### [RECORD EXTRACTS]
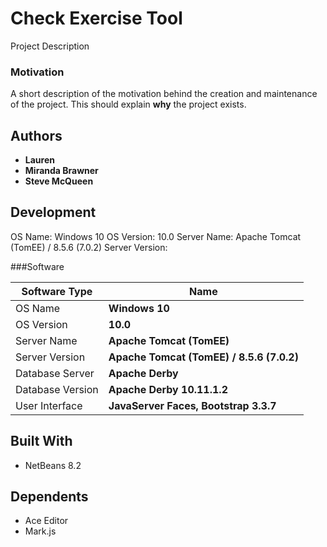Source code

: # Check Exercise Tool

Project Description

### Motivation

A short description of the motivation behind the creation and maintenance of the project. This should explain **why** the project exists.

## Authors

* **Lauren** 
* **Miranda Brawner** 
* **Steve McQueen** 

## Development

OS Name: Windows 10
OS Version: 10.0
Server Name: Apache Tomcat (TomEE) / 8.5.6 (7.0.2)
Server Version: 

###Software

Software Type | Name
------------- | -------------
OS Name  | **Windows 10**
OS Version  | **10.0**
Server Name  | **Apache Tomcat (TomEE)**
Server Version  | **Apache Tomcat (TomEE) / 8.5.6 (7.0.2)**
Database Server  | **Apache Derby**
Database Version  | **Apache Derby 10.11.1.2**
User Interface  | **JavaServer Faces, Bootstrap 3.3.7**

## Built With

* NetBeans 8.2

## Dependents

* Ace Editor
* Mark.js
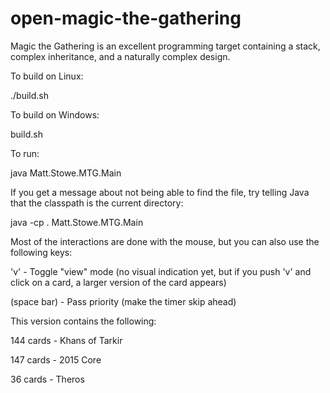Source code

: # open-magic-the-gathering
Magic the Gathering is an excellent programming target containing a stack, complex inheritance, and a naturally complex design.

To build on Linux:

./build.sh

To build on Windows:

build.sh

To run:

java Matt.Stowe.MTG.Main

If you get a message about not being able to find the file, try telling Java that the classpath is the current directory:

java -cp . Matt.Stowe.MTG.Main

Most of the interactions are done with the mouse, but you can also use the following keys:

'v' - Toggle "view" mode (no visual indication yet, but if you push 'v' and click on a card, a larger version of the card appears)

(space bar) - Pass priority (make the timer skip ahead)

This version contains the following:

144 cards - Khans of Tarkir

147 cards - 2015 Core

 36 cards - Theros
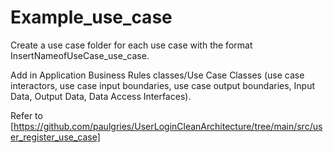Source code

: # Example_use_case

Create a use case folder for each use case with the format InsertNameofUseCase_use_case. 

Add in Application Business Rules classes/Use Case Classes (use case interactors, use case input boundaries, use case output boundaries, Input Data, Output Data, Data Access Interfaces).

Refer to [https://github.com/paulgries/UserLoginCleanArchitecture/tree/main/src/user_register_use_case]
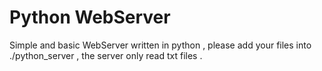 # Python WebServer
Simple and basic WebServer written in python , please add your files into ./python_server , the server only read txt files .
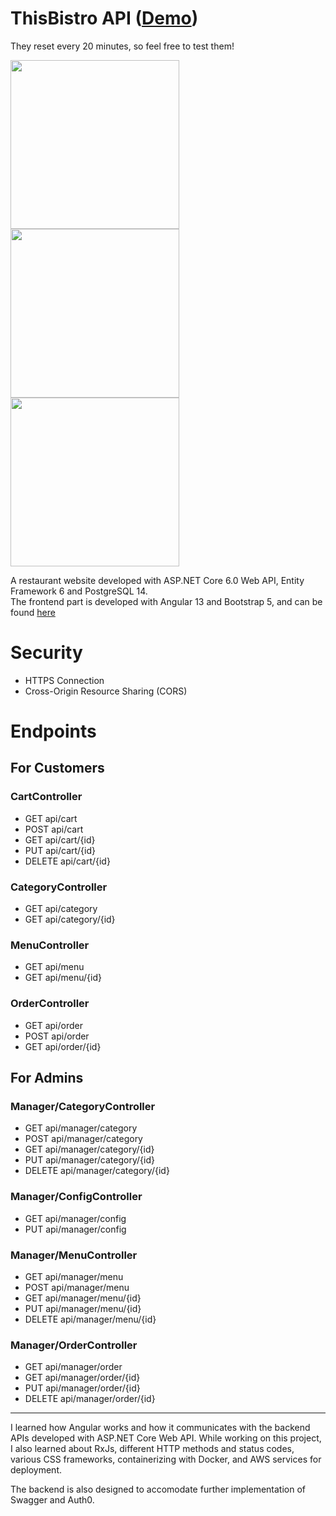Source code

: # ThisBistro API ([Demo](https://thisbistro.com/))
They reset every 20 minutes, so feel free to test them!

<img src="https://projectcode9.com/images/thisbistro1.jpg" width="270"> <img src="https://projectcode9.com/images/thisbistro2.jpg" width="270"> <img src="https://projectcode9.com/images/thisbistro3.jpg" width="270">

A restaurant website developed with ASP.NET Core 6.0 Web API, Entity Framework 6 and PostgreSQL 14.  
The frontend part is developed with Angular 13 and Bootstrap 5, and can be found [here](https://github.com/projjk/ThisBistro-ng)

# Security
- HTTPS Connection
- Cross-Origin Resource Sharing (CORS)

# Endpoints
## For Customers
### CartController
- GET api/cart
- POST api/cart
- GET api/cart/{id}
- PUT api/cart/{id}
- DELETE api/cart/{id}
### CategoryController
- GET api/category
- GET api/category/{id}
### MenuController
- GET api/menu
- GET api/menu/{id}
### OrderController
- GET api/order
- POST api/order
- GET api/order/{id}

## 
## For Admins
### Manager/CategoryController
- GET api/manager/category
- POST api/manager/category
- GET api/manager/category/{id}
- PUT api/manager/category/{id}
- DELETE api/manager/category/{id}
### Manager/ConfigController
- GET api/manager/config
- PUT api/manager/config
### Manager/MenuController
- GET api/manager/menu
- POST api/manager/menu
- GET api/manager/menu/{id}
- PUT api/manager/menu/{id}
- DELETE api/manager/menu/{id}
### Manager/OrderController
- GET api/manager/order
- GET api/manager/order/{id}
- PUT api/manager/order/{id}
- DELETE api/manager/order/{id}

---

I learned how Angular works and how it communicates with the backend APIs developed with ASP.NET Core Web API. While working on this project, I also learned about RxJs, different HTTP methods and status codes, various CSS frameworks, containerizing with Docker, and AWS services for deployment.

The backend is also designed to accomodate further implementation of Swagger and Auth0.
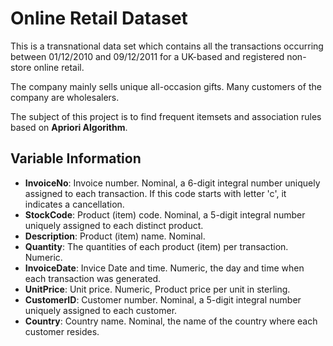 # Online Retail Dataset

This is a transnational data set which contains all the transactions occurring between 01/12/2010 and 09/12/2011 for a UK-based and registered non-store online retail.

The company mainly sells unique all-occasion gifts. Many customers of the company are wholesalers.

The subject of this project is to find frequent itemsets and association rules based on **Apriori Algorithm**.

## Variable Information

- **InvoiceNo**: Invoice number. Nominal, a 6-digit integral number uniquely assigned to each transaction. If this code starts with letter 'c', it indicates a cancellation.
- **StockCode**: Product (item) code. Nominal, a 5-digit integral number uniquely assigned to each distinct product.
- **Description**: Product (item) name. Nominal.
- **Quantity**: The quantities of each product (item) per transaction. Numeric.	
- **InvoiceDate**: Invice Date and time. Numeric, the day and time when each transaction was generated.
- **UnitPrice**: Unit price. Numeric, Product price per unit in sterling.
- **CustomerID**: Customer number. Nominal, a 5-digit integral number uniquely assigned to each customer.
- **Country**: Country name. Nominal, the name of the country where each customer resides.

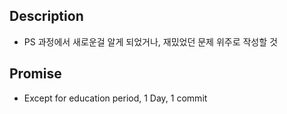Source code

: Description
---------------
* PS 과정에서 새로운걸 알게 되었거나, 재밌었던 문제 위주로 작성할 것 

Promise
----------------
* Except for education period, 1 Day, 1 commit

### [WORK INSTRUCTION]
Count every line of the entries that includes "Matt", and say the number alone.

### [WRITTEN REPLY]
2